WHAT YOU HAVE TO DO:
Where does the string "Cloud" appear in the records? Copy every line that contains it.

════════════════════

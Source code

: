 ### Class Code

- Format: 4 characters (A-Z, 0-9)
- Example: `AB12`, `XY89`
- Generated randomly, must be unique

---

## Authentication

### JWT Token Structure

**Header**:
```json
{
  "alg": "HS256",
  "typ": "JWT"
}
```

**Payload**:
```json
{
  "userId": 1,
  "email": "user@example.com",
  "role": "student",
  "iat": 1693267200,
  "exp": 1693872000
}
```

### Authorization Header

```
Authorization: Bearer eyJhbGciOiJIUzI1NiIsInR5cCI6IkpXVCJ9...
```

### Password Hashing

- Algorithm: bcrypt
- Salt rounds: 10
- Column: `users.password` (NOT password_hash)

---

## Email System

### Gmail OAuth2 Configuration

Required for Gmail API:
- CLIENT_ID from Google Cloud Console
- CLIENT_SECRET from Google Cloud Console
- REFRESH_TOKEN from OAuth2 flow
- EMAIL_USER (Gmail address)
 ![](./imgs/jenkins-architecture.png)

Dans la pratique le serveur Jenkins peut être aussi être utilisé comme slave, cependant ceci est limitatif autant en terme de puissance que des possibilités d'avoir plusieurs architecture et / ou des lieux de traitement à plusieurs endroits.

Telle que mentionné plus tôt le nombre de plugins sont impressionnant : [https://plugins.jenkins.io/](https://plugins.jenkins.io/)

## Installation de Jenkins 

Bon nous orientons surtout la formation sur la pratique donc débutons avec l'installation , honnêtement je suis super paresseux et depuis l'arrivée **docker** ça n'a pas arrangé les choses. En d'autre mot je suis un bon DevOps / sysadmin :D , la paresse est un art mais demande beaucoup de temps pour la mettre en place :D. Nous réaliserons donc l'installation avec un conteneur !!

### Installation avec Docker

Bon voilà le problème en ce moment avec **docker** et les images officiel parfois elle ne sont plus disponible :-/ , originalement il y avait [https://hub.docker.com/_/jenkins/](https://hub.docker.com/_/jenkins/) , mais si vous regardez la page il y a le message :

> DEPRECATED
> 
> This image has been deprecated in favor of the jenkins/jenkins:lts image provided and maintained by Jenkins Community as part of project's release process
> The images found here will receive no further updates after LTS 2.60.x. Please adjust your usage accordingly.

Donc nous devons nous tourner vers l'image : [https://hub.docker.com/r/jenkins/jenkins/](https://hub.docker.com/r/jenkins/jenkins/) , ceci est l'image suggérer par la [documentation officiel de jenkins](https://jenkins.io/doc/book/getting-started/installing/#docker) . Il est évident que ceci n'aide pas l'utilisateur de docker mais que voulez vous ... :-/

════════════════════

ANSWER BOX:
- CLIENT_ID from Google Cloud Console
- CLIENT_SECRET from Google Cloud Console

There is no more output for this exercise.